In this Letter, we combined the intrinsic characteristics of tilted waveguide and on-chip beam combining and applied the V-junction angled cavity (VAC) with an optimized angle and length on the high-power diode lasers. This type of device was capable of both high-power and high beam quality performance and easily balanced the contradictions between the tilted angle and the waveguide width for the conventional angled cavity. The angle and current dependent beam quality were analyzed, and the lasing spectra were discussed.

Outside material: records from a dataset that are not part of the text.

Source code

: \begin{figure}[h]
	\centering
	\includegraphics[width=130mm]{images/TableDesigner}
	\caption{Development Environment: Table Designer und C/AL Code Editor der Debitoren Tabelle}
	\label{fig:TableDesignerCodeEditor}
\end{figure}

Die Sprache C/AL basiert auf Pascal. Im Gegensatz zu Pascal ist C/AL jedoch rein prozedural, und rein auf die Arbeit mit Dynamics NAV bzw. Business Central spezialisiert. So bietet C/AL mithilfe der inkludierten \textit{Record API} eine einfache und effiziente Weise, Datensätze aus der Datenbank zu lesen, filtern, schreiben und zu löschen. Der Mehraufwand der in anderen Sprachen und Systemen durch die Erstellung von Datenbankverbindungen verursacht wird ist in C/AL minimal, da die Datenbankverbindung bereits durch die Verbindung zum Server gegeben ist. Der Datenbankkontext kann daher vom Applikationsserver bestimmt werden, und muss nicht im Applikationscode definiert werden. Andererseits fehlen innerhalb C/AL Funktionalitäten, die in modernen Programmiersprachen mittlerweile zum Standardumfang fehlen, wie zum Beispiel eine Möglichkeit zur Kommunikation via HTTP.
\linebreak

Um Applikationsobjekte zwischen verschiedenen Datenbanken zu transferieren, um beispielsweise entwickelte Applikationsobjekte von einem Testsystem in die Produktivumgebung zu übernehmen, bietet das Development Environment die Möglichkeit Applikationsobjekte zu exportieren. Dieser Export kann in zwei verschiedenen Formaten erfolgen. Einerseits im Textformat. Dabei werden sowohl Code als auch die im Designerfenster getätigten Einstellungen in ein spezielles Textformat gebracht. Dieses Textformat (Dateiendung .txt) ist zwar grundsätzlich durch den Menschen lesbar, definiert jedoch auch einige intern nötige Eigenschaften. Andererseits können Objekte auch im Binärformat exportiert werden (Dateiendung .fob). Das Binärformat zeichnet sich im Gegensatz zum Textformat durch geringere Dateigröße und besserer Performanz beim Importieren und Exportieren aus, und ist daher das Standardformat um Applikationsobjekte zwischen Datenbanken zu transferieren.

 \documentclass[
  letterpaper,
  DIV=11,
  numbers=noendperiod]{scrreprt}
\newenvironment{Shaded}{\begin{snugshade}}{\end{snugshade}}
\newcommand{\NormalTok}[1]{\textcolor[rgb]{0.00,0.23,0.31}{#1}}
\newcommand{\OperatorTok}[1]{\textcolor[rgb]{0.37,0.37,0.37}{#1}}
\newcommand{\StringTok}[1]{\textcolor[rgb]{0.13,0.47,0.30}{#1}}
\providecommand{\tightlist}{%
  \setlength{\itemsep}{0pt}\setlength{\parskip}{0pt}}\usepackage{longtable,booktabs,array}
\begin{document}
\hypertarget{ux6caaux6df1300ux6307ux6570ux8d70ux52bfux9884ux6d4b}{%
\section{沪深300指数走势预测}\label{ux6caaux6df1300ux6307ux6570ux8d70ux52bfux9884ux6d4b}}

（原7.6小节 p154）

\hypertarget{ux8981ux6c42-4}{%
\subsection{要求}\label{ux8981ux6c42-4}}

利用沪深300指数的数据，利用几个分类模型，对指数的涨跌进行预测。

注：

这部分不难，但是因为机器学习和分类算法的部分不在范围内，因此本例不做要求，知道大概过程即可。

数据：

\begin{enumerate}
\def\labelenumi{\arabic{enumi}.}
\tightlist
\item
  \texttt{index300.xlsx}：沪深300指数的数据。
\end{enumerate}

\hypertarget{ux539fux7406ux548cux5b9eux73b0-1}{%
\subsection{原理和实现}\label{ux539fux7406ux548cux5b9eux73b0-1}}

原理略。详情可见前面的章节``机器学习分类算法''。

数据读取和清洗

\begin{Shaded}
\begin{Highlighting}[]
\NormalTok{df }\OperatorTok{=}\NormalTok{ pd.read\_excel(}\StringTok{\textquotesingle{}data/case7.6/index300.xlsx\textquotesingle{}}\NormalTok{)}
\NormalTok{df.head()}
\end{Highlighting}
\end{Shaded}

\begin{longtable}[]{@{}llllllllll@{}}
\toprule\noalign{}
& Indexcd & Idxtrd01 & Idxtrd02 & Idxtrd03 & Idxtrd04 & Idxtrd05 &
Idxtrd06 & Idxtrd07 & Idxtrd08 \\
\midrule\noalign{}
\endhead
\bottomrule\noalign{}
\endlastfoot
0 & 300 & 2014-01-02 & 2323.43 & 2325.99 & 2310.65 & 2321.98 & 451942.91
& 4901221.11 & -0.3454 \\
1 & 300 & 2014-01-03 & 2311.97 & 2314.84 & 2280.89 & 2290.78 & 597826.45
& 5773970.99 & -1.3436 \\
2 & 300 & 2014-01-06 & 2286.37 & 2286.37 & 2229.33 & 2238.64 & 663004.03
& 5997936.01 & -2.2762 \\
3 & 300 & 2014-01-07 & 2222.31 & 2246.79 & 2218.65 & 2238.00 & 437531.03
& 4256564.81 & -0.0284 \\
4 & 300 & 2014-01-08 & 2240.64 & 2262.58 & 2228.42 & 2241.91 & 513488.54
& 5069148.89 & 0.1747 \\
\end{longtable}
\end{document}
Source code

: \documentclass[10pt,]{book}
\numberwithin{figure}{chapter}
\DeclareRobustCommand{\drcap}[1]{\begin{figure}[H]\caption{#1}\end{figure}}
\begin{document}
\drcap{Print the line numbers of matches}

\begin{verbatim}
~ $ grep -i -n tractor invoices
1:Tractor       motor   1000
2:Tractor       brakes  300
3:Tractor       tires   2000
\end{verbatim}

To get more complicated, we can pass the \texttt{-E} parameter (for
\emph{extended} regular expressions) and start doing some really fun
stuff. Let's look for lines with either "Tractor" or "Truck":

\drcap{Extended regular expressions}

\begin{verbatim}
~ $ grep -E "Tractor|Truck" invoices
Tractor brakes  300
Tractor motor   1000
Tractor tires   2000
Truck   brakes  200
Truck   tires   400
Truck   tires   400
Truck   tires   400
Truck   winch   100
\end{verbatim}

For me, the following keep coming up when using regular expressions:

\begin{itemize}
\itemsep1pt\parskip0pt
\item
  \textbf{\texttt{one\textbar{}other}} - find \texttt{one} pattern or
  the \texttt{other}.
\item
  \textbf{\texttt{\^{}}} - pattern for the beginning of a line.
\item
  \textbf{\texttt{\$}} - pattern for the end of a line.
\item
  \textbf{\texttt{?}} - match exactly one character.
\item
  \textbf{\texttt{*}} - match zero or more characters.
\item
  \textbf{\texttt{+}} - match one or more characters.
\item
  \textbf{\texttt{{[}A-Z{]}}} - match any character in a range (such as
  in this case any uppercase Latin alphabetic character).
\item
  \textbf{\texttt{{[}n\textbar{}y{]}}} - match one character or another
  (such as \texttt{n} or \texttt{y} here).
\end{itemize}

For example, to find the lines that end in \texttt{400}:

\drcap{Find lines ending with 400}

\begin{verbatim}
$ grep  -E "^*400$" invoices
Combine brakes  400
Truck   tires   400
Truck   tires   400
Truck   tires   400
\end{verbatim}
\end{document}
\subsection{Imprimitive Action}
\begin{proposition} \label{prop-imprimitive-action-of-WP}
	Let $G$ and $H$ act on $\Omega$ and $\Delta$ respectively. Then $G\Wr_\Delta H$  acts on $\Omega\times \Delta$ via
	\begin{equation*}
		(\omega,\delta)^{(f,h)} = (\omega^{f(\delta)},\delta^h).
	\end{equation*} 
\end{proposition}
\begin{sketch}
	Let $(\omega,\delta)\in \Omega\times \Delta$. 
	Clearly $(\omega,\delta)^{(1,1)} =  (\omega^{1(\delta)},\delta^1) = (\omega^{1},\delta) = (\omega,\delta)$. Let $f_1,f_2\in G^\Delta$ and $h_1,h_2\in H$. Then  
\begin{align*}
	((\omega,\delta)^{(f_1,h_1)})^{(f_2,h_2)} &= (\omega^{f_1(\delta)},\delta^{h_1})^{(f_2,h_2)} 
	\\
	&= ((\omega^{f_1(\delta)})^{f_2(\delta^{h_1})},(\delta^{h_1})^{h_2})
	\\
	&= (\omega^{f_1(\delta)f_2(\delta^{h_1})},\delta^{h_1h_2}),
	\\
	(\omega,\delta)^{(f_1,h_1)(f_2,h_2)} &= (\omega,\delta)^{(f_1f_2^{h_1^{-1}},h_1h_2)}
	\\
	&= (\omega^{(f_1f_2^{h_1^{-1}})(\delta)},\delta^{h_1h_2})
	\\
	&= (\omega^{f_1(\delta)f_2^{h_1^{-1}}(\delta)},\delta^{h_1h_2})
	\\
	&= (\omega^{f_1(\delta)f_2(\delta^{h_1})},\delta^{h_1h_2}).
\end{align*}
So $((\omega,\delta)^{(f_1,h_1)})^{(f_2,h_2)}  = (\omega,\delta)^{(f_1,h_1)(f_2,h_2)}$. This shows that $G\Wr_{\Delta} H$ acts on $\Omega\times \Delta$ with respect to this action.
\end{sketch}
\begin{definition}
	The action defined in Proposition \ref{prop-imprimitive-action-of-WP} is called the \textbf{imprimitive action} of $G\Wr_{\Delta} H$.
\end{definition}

Figure 1(a) shows the schematic diagram of the broad-area VAC. It consists of two joint tilted waveguides with an included angle θ, where the width of each waveguide is W. The facet of intersection was labeled as facet 1, and the other facets in the opposite direction were labeled as facet 2. There exists an optimal cavity length for VAC lasers with single-lobe FF and stable resonance along the zigzag paths, which can be expressed as^[18]L=2mWcos(θ/2)/tan(θ/2),(1)where m is a positive integer, and 2m indicates the counts of the reflection by the ridge sidewalls. In the realistic devices, the optimized cavity length is obtained from Eq. (1).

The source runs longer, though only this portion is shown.